I'm having some trouble with the following problem:
Let $S_1$ and $S_2$ be two regular surfaces that intersect at a point $p$, such that $T_pS_1\neq T_pS_2$. Prove that there is an open neighborhood $U\subseteq\mathbb R^3$ of $p$ such that $S_1 \cap S_2\cap U$ is the trace of a regular curve.
My first idea was to use the fact that, because $S_1$ and $S_2$ are regular surfaces, there are open neighborhoods $W,V$ in $\mathbb R^3$ of $p$ and $f:W\to\mathbb R$, $g:V\to\mathbb R$ differentiable, such that:$$W\cap S_1=f^{-1}(\{0\})$$ $$V\cap S_2=g^{-1}(\{0\})$$ So with this, we can conclude, if we set $U=W\cap V$, that $S_1\cap S_2\cap U$ is defined by the following system of equations: $$f(x,y,z)=0$$ $$g(x,y,z)=0$$
This is a system with 2 equations and 3 variables, so my intuition tells me that the solution will have 1 free variable, and thus be a curve, but I have no idea how to formalize this.
My second idea was the following: If $T_pS_1$ and $T_pS_2$ intersect and are not the same, then $T_pS_1\cap T_pS_2$ is a one-dimensional linear subspace of $\mathbb R^3$, let it be the space generated by the vector $v$. Now we know a vector that will be tangent to the curve we want to find. Maybe with this, we can construct the curve?
Does any of these ideas work?

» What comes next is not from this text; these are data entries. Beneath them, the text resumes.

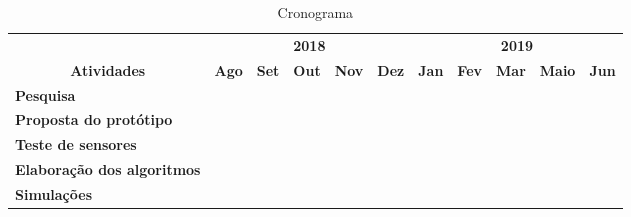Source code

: \begin{table}[]
\caption{Cronograma}
\label{cap:metodologia:cronograma}
\begin{tabular}{|l|l|l|l|l|l|l|l|l|l|l|}
\hline
\multicolumn{1}{|c|}{}                                      & \multicolumn{5}{c|}{\textbf{2018}}                                                                                                                     & \multicolumn{5}{c|}{\textbf{2019}}                                                                                                   \\ \cline{2-11} 
\multicolumn{1}{|c|}{\multirow{-2}{*}{\textbf{Atividades}}} & \textbf{Ago}                      & \textbf{Set}                      & \textbf{Out}             & \textbf{Nov}             & \textbf{Dez}             & \textbf{Jan}             & \textbf{Fev}             & \textbf{Mar}             & \textbf{Maio}            & \textbf{Jun}             \\ \hline
\textbf{Pesquisa}                                           & \cellcolor[HTML]{000000}\textbf{} & \cellcolor[HTML]{000000}\textbf{} &                          &                          &                          &                          &                          &                          &                          &                          \\ \hline
\textbf{Proposta do protótipo}                              &                                   &                                   & \cellcolor[HTML]{000000} & \cellcolor[HTML]{000000} &                          &                          &                          &                          &                          &                          \\ \hline
\textbf{Teste de sensores}                                  &                                   &                                   &                          &                          & \cellcolor[HTML]{000000} &                          &                          &                          &                          &                          \\ \hline
\textbf{Elaboração dos algoritmos}                          &                                   &                                   &                          &                          &                          & \cellcolor[HTML]{000000} &                          &                          &                          &                          \\ \hline
\textbf{Simulações}                                         &                                   &                                   &                          &                          &                          & \cellcolor[HTML]{000000} & \cellcolor[HTML]{000000} &                          &                          &                          \\ \hline

\end{tabular}
\end{table}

If that's now the case, how can this be done?
Hint (for approach 1): Notice that $$F : U \mapsto \Bbb R^2, \qquad F : (x, y, z) \mapsto (f(x, y, z), g(x, y, z))$$ is a differentiable function with zero set $\Sigma := U \cap S_1 \cap S_2$, so to show that $\Sigma$ a smooth curve, it's sufficient to check that $F$ has constant rank $2$ along $\Sigma$, i.e., that $df \wedge dg$ vanishes nowhere on $\Sigma$. This property is not automatic for $f$ and $g$ as in the question statement, but notice that we can furthermore insist that our choice of defining functions $f, g$ satisfies $df \neq 0$, $dg \neq 0$ along $\Sigma$. Then, transversality guarantees that $df \wedge dg \neq 0$ there.